Y el oyente, mientras tanto, sacude y sacude la cabeza, rodeado de eco, eco ya todo, convertido de fuera adentro en eco. Y se pregunta hasta cuándo. Y se pregunta para quién. Y se pregunta por qué. Y, cuando el último vítor despide al héroe mediático –que a veces es heroína– y una abuela grita que vivan los novios y un tertuliano se dispone, circunspecto, a firmar libros y a coleccionar carmín, el oyente remonta el pasillo de su casa con los pasos cortos que daba Johnny Weissmüller cuando deambulaba por las arcadas del hospital poco antes de morir.
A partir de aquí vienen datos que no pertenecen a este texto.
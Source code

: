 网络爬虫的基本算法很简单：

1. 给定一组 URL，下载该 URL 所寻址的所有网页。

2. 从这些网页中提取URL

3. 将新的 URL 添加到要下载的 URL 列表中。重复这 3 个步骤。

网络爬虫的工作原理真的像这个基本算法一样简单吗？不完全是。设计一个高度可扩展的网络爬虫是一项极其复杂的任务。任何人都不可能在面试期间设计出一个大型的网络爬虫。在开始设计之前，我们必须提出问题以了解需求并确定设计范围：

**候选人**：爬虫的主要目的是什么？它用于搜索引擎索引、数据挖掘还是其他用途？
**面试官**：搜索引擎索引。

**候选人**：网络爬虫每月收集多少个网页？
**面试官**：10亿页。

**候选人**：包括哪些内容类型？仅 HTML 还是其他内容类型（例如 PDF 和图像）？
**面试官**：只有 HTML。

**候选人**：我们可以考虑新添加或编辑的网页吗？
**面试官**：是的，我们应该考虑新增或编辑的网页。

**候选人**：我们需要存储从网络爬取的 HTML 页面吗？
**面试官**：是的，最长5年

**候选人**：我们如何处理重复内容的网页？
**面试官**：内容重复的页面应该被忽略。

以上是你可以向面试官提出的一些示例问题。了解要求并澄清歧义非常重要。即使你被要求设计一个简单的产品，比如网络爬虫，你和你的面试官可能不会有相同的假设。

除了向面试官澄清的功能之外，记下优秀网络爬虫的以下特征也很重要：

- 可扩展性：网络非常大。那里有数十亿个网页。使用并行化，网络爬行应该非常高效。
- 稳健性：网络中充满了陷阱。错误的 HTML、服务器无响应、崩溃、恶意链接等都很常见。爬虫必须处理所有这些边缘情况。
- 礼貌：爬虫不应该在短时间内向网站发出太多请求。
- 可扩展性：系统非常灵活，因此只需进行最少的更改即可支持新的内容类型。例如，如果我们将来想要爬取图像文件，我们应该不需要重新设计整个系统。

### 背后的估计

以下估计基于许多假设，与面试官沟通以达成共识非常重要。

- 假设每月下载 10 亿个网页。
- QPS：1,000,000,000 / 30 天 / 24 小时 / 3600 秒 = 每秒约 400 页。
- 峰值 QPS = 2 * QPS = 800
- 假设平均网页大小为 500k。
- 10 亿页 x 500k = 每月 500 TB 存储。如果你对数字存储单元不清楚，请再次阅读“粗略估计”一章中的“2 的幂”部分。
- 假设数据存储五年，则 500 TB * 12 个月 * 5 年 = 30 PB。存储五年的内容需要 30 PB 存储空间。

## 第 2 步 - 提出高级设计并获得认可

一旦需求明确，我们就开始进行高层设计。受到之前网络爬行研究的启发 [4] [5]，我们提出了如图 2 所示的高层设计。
Cuando recordaba un pasado lleno de medallas de oro, y de lianas, y de negros airados, y de cocodrilos. Cuando el eco de las zapatillas de felpa le devolvía el de su grito tirolés, con el que una vez abrió la Bolsa, o eso recordaba. Cuando una vez fue joven y fuerte. Y bello. Y no se habría acercado a un salón de actos ni aunque Jane, empachada de empanada de embutido y huevo duro, le hubiera gritado socorro, asediada –como sólo Maureen O’Sullivan sabía estarlo– por una tribu de munícipes.

Rodrigo Cortés, cineasta y escritor.